What are legal and business ramifications caused by the Patient-Driven Payment Model for organizations providing Medicare-covered senior services?

Litigation risks will increase under PDPM because the individuals you serve will be more medically complex. Also, many lawyers will monitor the documented care prior to and after PDPM participation. Plaintiffs’ attorneys often try to establish that you did not provide the most appropriate level or type of care.

If you Google PDPM, you and your staff probably could find numerous webinars to guide you on what to do to prepare for PDPM. Compliance will require constant updating and continuous education as the Centers for Medicare & Medicaid Services implements this sweeping new payment program.

Remember, too, that PDPM will continue to evolve as other payers use PDPM methods to reduce their costs and improve their quality of care. 

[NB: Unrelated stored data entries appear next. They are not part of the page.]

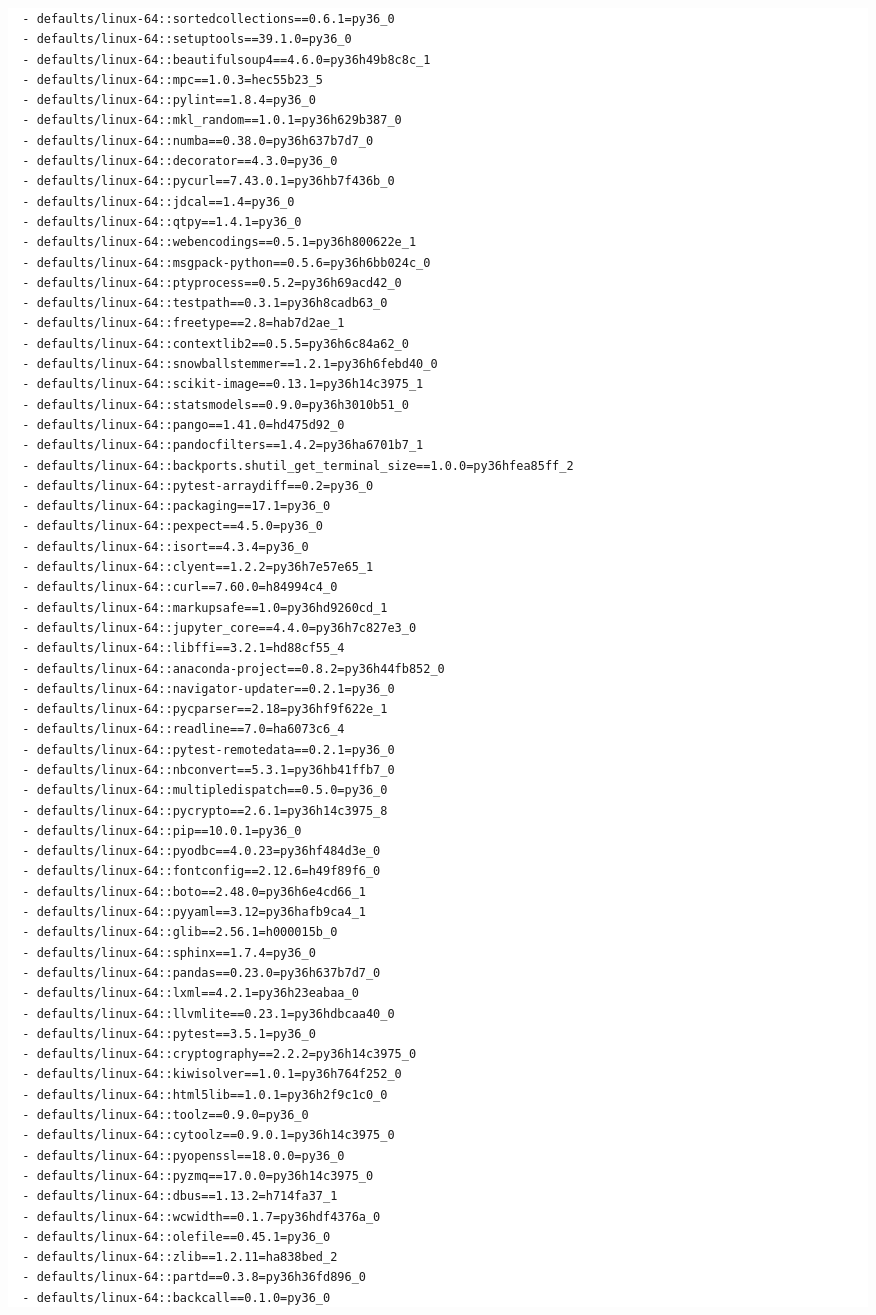       - defaults/linux-64::sortedcollections==0.6.1=py36_0
      - defaults/linux-64::setuptools==39.1.0=py36_0
      - defaults/linux-64::beautifulsoup4==4.6.0=py36h49b8c8c_1
      - defaults/linux-64::mpc==1.0.3=hec55b23_5
      - defaults/linux-64::pylint==1.8.4=py36_0
      - defaults/linux-64::mkl_random==1.0.1=py36h629b387_0
      - defaults/linux-64::numba==0.38.0=py36h637b7d7_0
      - defaults/linux-64::decorator==4.3.0=py36_0
      - defaults/linux-64::pycurl==7.43.0.1=py36hb7f436b_0
      - defaults/linux-64::jdcal==1.4=py36_0
      - defaults/linux-64::qtpy==1.4.1=py36_0
      - defaults/linux-64::webencodings==0.5.1=py36h800622e_1
      - defaults/linux-64::msgpack-python==0.5.6=py36h6bb024c_0
      - defaults/linux-64::ptyprocess==0.5.2=py36h69acd42_0
      - defaults/linux-64::testpath==0.3.1=py36h8cadb63_0
      - defaults/linux-64::freetype==2.8=hab7d2ae_1
      - defaults/linux-64::contextlib2==0.5.5=py36h6c84a62_0
      - defaults/linux-64::snowballstemmer==1.2.1=py36h6febd40_0
      - defaults/linux-64::scikit-image==0.13.1=py36h14c3975_1
      - defaults/linux-64::statsmodels==0.9.0=py36h3010b51_0
      - defaults/linux-64::pango==1.41.0=hd475d92_0
      - defaults/linux-64::pandocfilters==1.4.2=py36ha6701b7_1
      - defaults/linux-64::backports.shutil_get_terminal_size==1.0.0=py36hfea85ff_2
      - defaults/linux-64::pytest-arraydiff==0.2=py36_0
      - defaults/linux-64::packaging==17.1=py36_0
      - defaults/linux-64::pexpect==4.5.0=py36_0
      - defaults/linux-64::isort==4.3.4=py36_0
      - defaults/linux-64::clyent==1.2.2=py36h7e57e65_1
      - defaults/linux-64::curl==7.60.0=h84994c4_0
      - defaults/linux-64::markupsafe==1.0=py36hd9260cd_1
      - defaults/linux-64::jupyter_core==4.4.0=py36h7c827e3_0
      - defaults/linux-64::libffi==3.2.1=hd88cf55_4
      - defaults/linux-64::anaconda-project==0.8.2=py36h44fb852_0
      - defaults/linux-64::navigator-updater==0.2.1=py36_0
      - defaults/linux-64::pycparser==2.18=py36hf9f622e_1
      - defaults/linux-64::readline==7.0=ha6073c6_4
      - defaults/linux-64::pytest-remotedata==0.2.1=py36_0
      - defaults/linux-64::nbconvert==5.3.1=py36hb41ffb7_0
      - defaults/linux-64::multipledispatch==0.5.0=py36_0
      - defaults/linux-64::pycrypto==2.6.1=py36h14c3975_8
      - defaults/linux-64::pip==10.0.1=py36_0
      - defaults/linux-64::pyodbc==4.0.23=py36hf484d3e_0
      - defaults/linux-64::fontconfig==2.12.6=h49f89f6_0
      - defaults/linux-64::boto==2.48.0=py36h6e4cd66_1
      - defaults/linux-64::pyyaml==3.12=py36hafb9ca4_1
      - defaults/linux-64::glib==2.56.1=h000015b_0
      - defaults/linux-64::sphinx==1.7.4=py36_0
      - defaults/linux-64::pandas==0.23.0=py36h637b7d7_0
      - defaults/linux-64::lxml==4.2.1=py36h23eabaa_0
      - defaults/linux-64::llvmlite==0.23.1=py36hdbcaa40_0
      - defaults/linux-64::pytest==3.5.1=py36_0
      - defaults/linux-64::cryptography==2.2.2=py36h14c3975_0
      - defaults/linux-64::kiwisolver==1.0.1=py36h764f252_0
      - defaults/linux-64::html5lib==1.0.1=py36h2f9c1c0_0
      - defaults/linux-64::toolz==0.9.0=py36_0
      - defaults/linux-64::cytoolz==0.9.0.1=py36h14c3975_0
      - defaults/linux-64::pyopenssl==18.0.0=py36_0
      - defaults/linux-64::pyzmq==17.0.0=py36h14c3975_0
      - defaults/linux-64::dbus==1.13.2=h714fa37_1
      - defaults/linux-64::wcwidth==0.1.7=py36hdf4376a_0
      - defaults/linux-64::olefile==0.45.1=py36_0
      - defaults/linux-64::zlib==1.2.11=ha838bed_2
      - defaults/linux-64::partd==0.3.8=py36h36fd896_0
      - defaults/linux-64::backcall==0.1.0=py36_0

Providers will need to merge, joint venture or consolidate to better position their organizations to take advantage of opportunities under PDPM. Like all other major changes in reimbursement systems, PDPM ultimately will be modified to respond to unintended consequences caused by its implementation. 

PDPM also rewards service providers who can make a cultural shift in care delivery models supported by technology. The PDPM rate is based on several factors: physical therapy, occupational therapy, speech therapy, nursing care services, non-therapy ancillaries (NTA) and non-case-mix services (such as housing and food).  

NTA costs are not captured well on MDS forms so you must monitor and document those services to your seniors. ICD-10 coding is very important to the PDPM program.